Please copy exactly every line from the one that contains "3. Caching functionality" to the end of the data below, with both ends included and no other lines.

Extracted information: Begin

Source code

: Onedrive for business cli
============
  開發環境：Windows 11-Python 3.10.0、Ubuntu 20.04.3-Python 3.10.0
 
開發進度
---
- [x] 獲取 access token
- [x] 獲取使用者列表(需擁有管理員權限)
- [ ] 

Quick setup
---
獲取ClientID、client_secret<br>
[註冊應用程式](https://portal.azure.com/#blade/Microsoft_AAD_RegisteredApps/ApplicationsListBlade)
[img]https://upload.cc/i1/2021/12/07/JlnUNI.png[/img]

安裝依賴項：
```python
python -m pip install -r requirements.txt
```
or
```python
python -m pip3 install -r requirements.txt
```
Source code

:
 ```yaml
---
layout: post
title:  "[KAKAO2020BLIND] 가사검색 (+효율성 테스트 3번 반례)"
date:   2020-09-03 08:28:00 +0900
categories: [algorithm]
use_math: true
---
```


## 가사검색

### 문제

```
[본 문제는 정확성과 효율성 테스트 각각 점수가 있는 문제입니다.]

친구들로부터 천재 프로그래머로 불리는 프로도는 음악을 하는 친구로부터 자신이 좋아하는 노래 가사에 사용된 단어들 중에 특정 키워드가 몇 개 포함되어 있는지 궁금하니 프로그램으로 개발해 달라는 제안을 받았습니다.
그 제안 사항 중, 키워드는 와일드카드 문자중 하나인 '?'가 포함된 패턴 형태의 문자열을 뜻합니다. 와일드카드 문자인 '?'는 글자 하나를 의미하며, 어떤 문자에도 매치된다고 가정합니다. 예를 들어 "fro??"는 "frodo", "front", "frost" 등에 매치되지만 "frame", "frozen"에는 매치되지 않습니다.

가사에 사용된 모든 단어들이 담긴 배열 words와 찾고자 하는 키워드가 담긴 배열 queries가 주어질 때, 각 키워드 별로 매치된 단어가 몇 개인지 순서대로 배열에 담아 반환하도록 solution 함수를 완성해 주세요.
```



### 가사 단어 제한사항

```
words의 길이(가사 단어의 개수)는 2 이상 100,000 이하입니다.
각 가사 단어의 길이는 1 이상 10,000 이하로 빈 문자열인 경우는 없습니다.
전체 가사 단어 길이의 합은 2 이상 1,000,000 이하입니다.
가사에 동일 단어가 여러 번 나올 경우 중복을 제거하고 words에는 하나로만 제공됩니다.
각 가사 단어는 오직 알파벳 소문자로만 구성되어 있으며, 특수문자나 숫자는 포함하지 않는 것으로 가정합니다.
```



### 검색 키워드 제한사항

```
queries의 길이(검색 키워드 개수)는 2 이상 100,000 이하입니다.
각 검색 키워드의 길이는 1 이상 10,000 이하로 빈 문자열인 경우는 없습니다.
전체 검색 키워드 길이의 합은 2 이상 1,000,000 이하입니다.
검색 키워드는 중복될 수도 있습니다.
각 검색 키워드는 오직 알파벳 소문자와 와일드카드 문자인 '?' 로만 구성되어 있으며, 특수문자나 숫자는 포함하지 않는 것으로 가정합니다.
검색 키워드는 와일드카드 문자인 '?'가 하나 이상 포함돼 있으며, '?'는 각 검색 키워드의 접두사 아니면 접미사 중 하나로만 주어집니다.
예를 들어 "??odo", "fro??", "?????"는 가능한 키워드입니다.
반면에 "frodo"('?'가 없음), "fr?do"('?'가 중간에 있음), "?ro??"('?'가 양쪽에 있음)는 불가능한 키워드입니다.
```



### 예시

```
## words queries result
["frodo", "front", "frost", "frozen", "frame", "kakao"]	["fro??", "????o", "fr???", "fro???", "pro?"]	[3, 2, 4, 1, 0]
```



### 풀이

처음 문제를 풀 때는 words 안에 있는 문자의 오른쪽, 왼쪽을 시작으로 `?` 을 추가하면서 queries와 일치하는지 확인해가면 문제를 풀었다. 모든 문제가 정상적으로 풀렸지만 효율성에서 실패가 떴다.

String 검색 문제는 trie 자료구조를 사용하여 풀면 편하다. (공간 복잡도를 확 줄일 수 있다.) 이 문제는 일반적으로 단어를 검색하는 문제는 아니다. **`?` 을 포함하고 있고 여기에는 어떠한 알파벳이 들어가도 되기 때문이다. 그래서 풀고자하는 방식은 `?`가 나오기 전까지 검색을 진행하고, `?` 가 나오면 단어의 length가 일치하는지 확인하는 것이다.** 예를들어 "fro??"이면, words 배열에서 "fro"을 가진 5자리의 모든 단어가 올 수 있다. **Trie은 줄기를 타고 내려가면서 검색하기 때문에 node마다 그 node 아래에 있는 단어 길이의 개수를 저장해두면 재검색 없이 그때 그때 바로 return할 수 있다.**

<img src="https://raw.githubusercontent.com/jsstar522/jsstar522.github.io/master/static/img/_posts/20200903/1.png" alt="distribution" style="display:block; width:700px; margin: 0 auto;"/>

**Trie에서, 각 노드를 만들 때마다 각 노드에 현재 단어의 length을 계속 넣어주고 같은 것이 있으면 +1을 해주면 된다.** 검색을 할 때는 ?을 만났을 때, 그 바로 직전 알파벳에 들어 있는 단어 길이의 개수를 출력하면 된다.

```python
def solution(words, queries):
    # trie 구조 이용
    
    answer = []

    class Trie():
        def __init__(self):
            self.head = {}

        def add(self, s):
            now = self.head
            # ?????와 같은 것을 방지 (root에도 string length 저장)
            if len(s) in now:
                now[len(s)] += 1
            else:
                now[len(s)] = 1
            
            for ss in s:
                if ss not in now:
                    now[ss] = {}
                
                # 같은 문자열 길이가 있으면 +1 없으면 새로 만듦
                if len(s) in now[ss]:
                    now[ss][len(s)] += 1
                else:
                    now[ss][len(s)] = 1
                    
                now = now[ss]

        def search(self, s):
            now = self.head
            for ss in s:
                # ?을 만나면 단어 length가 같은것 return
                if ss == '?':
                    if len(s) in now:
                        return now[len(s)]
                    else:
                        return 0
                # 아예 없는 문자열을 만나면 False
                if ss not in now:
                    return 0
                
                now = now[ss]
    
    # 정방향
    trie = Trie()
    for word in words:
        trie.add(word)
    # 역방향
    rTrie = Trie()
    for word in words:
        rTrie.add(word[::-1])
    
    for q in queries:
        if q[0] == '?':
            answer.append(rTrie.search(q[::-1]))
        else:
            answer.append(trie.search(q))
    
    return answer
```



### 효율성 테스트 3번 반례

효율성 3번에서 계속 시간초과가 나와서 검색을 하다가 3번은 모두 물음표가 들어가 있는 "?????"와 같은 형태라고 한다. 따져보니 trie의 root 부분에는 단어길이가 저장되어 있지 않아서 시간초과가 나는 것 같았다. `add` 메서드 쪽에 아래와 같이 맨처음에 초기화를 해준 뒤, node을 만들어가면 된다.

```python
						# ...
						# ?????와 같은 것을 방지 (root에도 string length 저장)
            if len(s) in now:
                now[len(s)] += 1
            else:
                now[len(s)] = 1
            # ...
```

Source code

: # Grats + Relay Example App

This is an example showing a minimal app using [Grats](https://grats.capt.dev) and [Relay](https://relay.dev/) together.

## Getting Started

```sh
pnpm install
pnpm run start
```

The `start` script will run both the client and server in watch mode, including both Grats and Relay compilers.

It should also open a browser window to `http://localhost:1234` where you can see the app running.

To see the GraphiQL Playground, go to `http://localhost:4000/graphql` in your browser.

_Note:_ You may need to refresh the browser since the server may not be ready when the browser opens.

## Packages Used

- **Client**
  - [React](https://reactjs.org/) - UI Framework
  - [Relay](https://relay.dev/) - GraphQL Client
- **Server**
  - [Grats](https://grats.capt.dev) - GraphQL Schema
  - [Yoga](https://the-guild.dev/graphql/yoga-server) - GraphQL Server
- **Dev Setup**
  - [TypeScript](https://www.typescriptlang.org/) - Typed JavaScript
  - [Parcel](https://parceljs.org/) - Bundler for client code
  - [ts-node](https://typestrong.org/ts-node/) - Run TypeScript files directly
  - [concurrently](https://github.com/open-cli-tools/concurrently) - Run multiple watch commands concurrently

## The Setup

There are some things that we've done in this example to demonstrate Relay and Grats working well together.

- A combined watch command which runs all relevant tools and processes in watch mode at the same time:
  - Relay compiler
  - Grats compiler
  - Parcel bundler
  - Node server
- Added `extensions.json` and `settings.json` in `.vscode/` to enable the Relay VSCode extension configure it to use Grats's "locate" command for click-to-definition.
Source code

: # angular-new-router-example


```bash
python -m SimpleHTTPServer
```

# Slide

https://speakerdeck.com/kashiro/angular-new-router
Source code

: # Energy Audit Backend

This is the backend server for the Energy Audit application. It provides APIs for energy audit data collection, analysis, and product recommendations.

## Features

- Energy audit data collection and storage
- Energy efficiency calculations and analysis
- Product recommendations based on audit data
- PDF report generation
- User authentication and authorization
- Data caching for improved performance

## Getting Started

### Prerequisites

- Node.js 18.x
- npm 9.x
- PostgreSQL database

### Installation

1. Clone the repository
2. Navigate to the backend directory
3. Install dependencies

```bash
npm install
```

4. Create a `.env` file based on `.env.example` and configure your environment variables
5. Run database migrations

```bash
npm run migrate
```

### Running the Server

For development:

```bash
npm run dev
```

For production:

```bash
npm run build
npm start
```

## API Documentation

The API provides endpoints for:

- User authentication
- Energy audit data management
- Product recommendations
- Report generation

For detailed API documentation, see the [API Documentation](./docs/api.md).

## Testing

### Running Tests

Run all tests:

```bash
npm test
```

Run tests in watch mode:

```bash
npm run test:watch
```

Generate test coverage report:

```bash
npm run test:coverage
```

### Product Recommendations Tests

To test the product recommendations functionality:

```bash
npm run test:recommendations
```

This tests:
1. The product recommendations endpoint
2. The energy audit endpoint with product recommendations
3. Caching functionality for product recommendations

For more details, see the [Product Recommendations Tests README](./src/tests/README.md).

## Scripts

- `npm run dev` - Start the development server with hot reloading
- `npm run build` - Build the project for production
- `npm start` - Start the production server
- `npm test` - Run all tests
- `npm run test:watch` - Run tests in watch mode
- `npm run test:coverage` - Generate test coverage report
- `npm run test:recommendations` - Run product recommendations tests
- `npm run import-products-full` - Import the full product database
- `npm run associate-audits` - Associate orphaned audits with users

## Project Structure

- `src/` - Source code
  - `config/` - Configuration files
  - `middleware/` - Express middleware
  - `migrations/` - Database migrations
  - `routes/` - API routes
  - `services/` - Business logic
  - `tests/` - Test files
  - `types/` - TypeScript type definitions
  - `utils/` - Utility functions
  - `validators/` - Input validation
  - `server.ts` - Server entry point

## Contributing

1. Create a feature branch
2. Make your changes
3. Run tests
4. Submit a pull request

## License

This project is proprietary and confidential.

Extracted information: End

#### [Task response]
3. Caching functionality for product recommendations

For more details, see the [Product Recommendations Tests README](./src/tests/README.md).

## Scripts

- `npm run dev` - Start the development server with hot reloading
- `npm run build` - Build the project for production
- `npm start` - Start the production server
- `npm test` - Run all tests
- `npm run test:watch` - Run tests in watch mode
- `npm run test:coverage` - Generate test coverage report
- `npm run test:recommendations` - Run product recommendations tests
- `npm run import-products-full` - Import the full product database
- `npm run associate-audits` - Associate orphaned audits with users

## Project Structure

- `src/` - Source code
  - `config/` - Configuration files
  - `middleware/` - Express middleware
  - `migrations/` - Database migrations
  - `routes/` - API routes
  - `services/` - Business logic
  - `tests/` - Test files
  - `types/` - TypeScript type definitions
  - `utils/` - Utility functions
  - `validators/` - Input validation
  - `server.ts` - Server entry point

## Contributing

1. Create a feature branch
2. Make your changes
3. Run tests
4. Submit a pull request

## License

This project is proprietary and confidential.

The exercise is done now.